Reproduce only the top of the records, down to and including the line containing "for missing participants".
(Beginning of Supplied records)
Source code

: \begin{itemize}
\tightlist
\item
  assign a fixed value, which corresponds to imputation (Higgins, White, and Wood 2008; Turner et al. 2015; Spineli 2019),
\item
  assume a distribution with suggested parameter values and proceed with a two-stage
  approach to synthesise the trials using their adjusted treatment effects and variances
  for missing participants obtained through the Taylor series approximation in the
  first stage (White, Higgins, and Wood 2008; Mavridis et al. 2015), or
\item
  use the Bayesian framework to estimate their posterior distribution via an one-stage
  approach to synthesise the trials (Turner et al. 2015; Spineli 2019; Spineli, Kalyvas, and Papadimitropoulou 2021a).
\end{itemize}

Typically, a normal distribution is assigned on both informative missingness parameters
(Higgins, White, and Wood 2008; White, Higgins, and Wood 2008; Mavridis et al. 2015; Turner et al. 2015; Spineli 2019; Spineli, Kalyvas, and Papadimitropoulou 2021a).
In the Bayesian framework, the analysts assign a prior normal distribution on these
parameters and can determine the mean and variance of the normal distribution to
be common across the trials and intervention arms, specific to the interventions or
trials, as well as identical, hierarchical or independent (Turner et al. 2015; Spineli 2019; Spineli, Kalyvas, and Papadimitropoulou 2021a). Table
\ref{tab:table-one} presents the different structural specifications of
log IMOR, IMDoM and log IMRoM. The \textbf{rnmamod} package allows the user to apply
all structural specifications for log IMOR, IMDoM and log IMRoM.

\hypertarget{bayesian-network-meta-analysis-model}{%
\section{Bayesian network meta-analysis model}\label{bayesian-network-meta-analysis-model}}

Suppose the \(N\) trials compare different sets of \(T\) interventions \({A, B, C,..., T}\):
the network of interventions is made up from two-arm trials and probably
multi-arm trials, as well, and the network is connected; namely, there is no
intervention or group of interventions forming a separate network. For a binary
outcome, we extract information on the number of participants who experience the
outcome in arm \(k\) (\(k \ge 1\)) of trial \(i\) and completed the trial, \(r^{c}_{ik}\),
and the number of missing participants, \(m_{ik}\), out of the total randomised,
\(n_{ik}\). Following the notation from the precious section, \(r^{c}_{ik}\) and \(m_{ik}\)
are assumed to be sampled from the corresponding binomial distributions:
(End of Supplied records)
> _Response to the exercise_:
Source code

: \begin{itemize}
\tightlist
\item
  assign a fixed value, which corresponds to imputation (Higgins, White, and Wood 2008; Turner et al. 2015; Spineli 2019),
\item
  assume a distribution with suggested parameter values and proceed with a two-stage
  approach to synthesise the trials using their adjusted treatment effects and variances
  for missing participants obtained through the Taylor series approximation in the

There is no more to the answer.